[Description of the task] Find every line in the records below that holds the word "order", and copy it out.

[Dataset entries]
——————
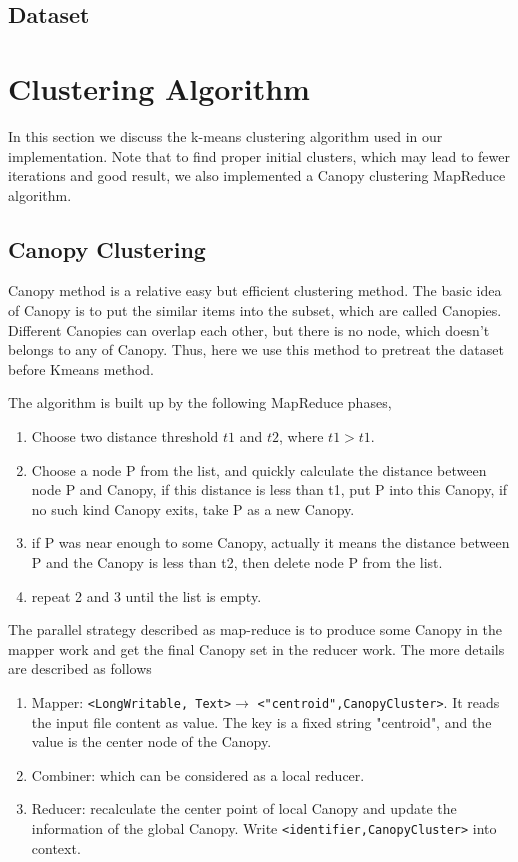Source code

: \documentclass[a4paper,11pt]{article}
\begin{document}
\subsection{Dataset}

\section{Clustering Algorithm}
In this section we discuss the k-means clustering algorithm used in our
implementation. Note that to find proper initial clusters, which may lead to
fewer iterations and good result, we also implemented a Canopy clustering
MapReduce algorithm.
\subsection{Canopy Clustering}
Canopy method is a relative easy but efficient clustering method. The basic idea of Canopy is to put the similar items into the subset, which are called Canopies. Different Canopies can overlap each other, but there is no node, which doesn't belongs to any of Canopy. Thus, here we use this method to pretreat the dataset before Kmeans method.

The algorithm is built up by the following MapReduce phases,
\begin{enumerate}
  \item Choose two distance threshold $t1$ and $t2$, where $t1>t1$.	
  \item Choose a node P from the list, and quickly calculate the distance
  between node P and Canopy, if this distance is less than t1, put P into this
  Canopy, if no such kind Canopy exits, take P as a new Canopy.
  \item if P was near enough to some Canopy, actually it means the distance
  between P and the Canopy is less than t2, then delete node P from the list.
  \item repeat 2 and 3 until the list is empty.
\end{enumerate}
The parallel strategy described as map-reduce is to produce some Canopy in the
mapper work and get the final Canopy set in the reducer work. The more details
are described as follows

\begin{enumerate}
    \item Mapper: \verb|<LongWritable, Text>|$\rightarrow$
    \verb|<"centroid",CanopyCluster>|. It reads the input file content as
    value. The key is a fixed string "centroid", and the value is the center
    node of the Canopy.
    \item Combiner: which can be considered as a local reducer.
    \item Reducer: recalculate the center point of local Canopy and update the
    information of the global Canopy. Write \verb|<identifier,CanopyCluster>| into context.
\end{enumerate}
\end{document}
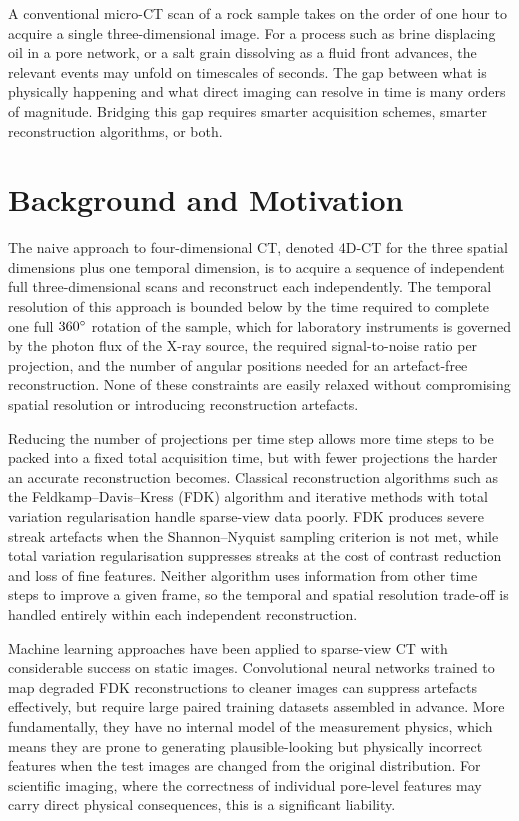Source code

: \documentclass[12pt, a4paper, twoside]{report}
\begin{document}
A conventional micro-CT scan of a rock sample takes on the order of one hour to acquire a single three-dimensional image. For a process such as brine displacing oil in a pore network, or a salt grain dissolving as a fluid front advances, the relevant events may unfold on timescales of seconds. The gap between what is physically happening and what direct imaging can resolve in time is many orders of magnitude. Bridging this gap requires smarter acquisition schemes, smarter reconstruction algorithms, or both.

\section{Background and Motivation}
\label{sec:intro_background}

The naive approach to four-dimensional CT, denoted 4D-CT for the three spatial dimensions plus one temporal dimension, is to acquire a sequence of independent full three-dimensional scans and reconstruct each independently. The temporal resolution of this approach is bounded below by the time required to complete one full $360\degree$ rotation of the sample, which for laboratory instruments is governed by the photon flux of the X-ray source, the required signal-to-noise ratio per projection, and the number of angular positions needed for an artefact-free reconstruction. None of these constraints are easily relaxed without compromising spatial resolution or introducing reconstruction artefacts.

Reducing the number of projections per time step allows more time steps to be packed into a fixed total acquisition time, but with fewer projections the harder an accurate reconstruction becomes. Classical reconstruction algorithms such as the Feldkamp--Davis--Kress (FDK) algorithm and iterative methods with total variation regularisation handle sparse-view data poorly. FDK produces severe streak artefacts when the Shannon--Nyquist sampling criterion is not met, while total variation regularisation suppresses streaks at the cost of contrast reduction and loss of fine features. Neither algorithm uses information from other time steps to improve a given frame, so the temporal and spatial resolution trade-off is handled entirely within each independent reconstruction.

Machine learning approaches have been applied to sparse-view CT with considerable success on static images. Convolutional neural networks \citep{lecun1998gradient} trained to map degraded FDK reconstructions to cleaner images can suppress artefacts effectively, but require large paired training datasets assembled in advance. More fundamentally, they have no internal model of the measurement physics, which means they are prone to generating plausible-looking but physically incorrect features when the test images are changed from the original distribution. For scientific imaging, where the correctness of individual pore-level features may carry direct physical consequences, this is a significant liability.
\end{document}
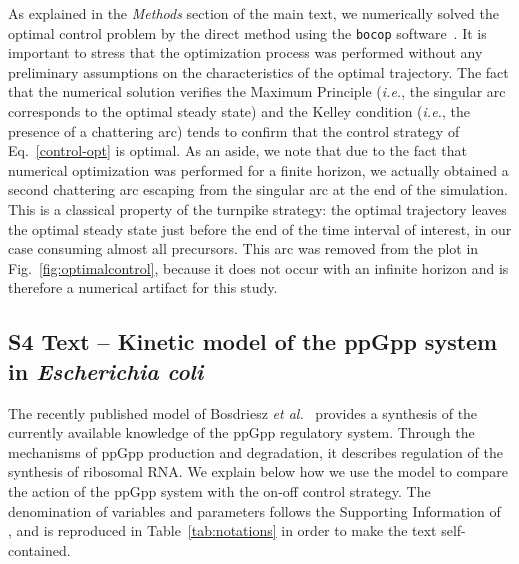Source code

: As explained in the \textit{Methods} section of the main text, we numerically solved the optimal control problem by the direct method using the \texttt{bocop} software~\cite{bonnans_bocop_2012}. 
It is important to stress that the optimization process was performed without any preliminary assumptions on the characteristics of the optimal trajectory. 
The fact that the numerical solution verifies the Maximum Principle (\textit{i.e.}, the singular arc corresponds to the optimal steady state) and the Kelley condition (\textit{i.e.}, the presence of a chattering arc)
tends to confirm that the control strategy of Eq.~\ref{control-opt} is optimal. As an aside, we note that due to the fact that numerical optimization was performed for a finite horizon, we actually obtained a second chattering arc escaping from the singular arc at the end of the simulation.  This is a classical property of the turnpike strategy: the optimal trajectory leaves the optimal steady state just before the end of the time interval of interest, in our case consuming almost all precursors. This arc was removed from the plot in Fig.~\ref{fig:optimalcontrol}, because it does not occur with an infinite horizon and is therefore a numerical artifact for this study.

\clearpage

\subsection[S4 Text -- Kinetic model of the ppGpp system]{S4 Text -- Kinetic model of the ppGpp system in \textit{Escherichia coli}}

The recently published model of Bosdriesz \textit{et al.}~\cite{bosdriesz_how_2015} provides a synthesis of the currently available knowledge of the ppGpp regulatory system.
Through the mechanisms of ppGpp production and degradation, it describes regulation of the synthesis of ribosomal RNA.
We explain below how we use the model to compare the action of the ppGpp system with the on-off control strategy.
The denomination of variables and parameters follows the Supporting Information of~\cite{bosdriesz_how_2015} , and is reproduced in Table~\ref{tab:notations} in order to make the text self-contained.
——————
[Problem solution]
A conventional micro-CT scan of a rock sample takes on the order of one hour to acquire a single three-dimensional image. For a process such as brine displacing oil in a pore network, or a salt grain dissolving as a fluid front advances, the relevant events may unfold on timescales of seconds. The gap between what is physically happening and what direct imaging can resolve in time is many orders of magnitude. Bridging this gap requires smarter acquisition schemes, smarter reconstruction algorithms, or both.
The denomination of variables and parameters follows the Supporting Information of~\cite{bosdriesz_how_2015} , and is reproduced in Table~\ref{tab:notations} in order to make the text self-contained.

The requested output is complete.